Her bir kıvrımı, bir başka cennet olan Güllük Körfezi’nin hemen kıyısında, ağaç gölgelerinin sularda suretini bulduğu küçük bir koydayız…  Malum emekli oldum, ramazanın ucuzluğunu da fırsat bilerek çoluk çocuk, Ege’deki bir tatil köyünde aldık soluğu… Becerebilecek miyim bilmiyorum, otuz küsur yılın yorgunluğunu atıp, yeni hayata hazırlayacağım kendimi… Başka bir havayı soluyup, içinde bulunduğum ortamdan bir parça da olsa uzaklaşarak yenileneceğim… Ekmek elden, su gölden olunca kızgınlığından sakınarak da olsa güneşlenip, yüzüyorum bolca… Bolca da okuyorum. Fırsat bulup da okuyamadığım için kütüphanemde boynu bükük duran kitaplarımı aldım yanına epeyce… Oradaki okunmamış her kitap, her gördüğümde içimi saran suçluluk duygusundan da adı aynı zamanda… Böylece bu duygudan da arınıyorum…

Daha önce hiç görmemiştim, Güllük Körfezi, Ege’nin her yeri gibi olağanüstü güzellikte bir yer… Her kıvrımında göz alıcı bir başka sürpriz güzellik karşılıyor insan, gördükleri karşısındaysa adeta soluğu kesiliyor… “Burada yaşadıktan sonra cennete gitmek için ölmeye de, ibadet etmeye de gerek yok” şeklinde şeytani bir duygu çoğaltıyor içinde… Göz aldığınca uzanan uçsuz bucaksız tepeler, zeytuni bir yeşille kaplıymış eskiden, her yanından şifa, bolluk, bereket fışkırırmış körfezin. Her biri bir başka kimlik taşıdığı için bambaşka gövde ve dal yapısına sahip bin yıllık ağaçlar hiç acımadan kesiliyor şimdi.
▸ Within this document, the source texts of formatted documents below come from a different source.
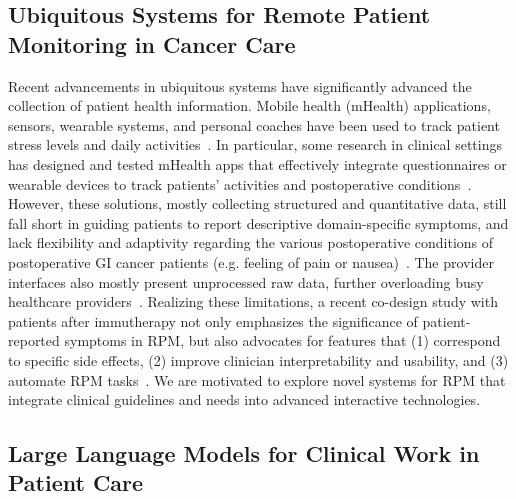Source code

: \subsection{Ubiquitous Systems for Remote Patient Monitoring in Cancer Care}
\label{sub:related_work-2}
Recent advancements in ubiquitous systems have significantly advanced the collection of patient health information.
Mobile health (mHealth) applications, sensors, wearable systems, and personal coaches have been used to track patient stress levels and daily activities~\cite{goncalves-bradley_mobile_2020,segoviaSmartphonebasedEcologicalMomentary2020, kingMicroStressEMAPassive2019, jacobsMyPathInvestigatingBreast2018}. 
In particular, some research in clinical settings has designed and tested mHealth apps that effectively integrate questionnaires or wearable devices to track patients' activities and postoperative conditions~\cite{sempleUsingMobileApp2015, ghods2021remote}.
However, these solutions, mostly collecting structured and quantitative data, still fall short in guiding patients to report descriptive domain-specific symptoms, and lack flexibility and adaptivity regarding the various postoperative conditions of postoperative GI cancer patients (e.g. feeling of pain or nausea)~\cite{yangWishThereWere2024}. The provider interfaces also mostly present unprocessed raw data, further overloading busy healthcare providers~\cite{yangWishThereWere2024, sempleUsingMobileApp2015}. 
Realizing these limitations, a recent co-design study with patients after immutherapy not only  emphasizes the significance of patient-reported symptoms in RPM, but also advocates for features that (1) correspond to specific side effects, (2) improve clinician interpretability and usability, and (3) automate RPM tasks~\cite{lai2024co}. 
We are motivated to explore novel systems for RPM that integrate clinical guidelines and needs into advanced interactive technologies.

\subsection{Large Language Models for Clinical Work in Patient Care}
Önünde havuzu olan beyaz badanalı çağdaş kaya mezarları yapılıyor yerine… Bir yükseğe çıkıp etrafa bakınca “çevrecinin daniskası” bir hükümetin zamanında, “rantın daniskası” için yapılanları görünce derin bir keder sarıyor her yanınızı…

AÇAÇLA BİRLİKTA KÜLTÜR SOYKIRIMI DA YAPILIYOR

Kesilen her ağaçla birlikte tekmil Ege’nin kadim kültürü de yok ediliyor aslında… Bana sorarsanız, yapılan yalnızca ağaç değil, kültür soykırımı da aynı zamanda… Malum, Ege, bir uygarlıklar beşiği… İnsan var olduğundan beri yaşam alanı sunmuş ayrımsız herkese... Bereketini kimseden sakınmamış, Luvi’lerden, Romalılara, Hattilerden Dorlara, İonlardan Friglere kadar pek çok halkı bağrında barındırmış, yurt olmuş onlara… Dini, dili, milliyeti farklı olsa da bin yıllardan bu yana zeytinle birlikte yaşamış bura insanı… Kültürlerini milletten millete, zamandan zamana aktarmış; zeytinle ilgili mitik öyküler, efsaneler üretmiş… Dahası, kutsal bilip, baş tacı etmiş zeytini… Yetinmemiş, barışın ve sağlığın simgesi haline getirmiş… Zeytinlikler bir bir lüks villalara, tatil köylerine, otellere, sitelere dönüşürken bu kültür de yavaş yavaş kitaplara emanet ediliyor ne yazık ki…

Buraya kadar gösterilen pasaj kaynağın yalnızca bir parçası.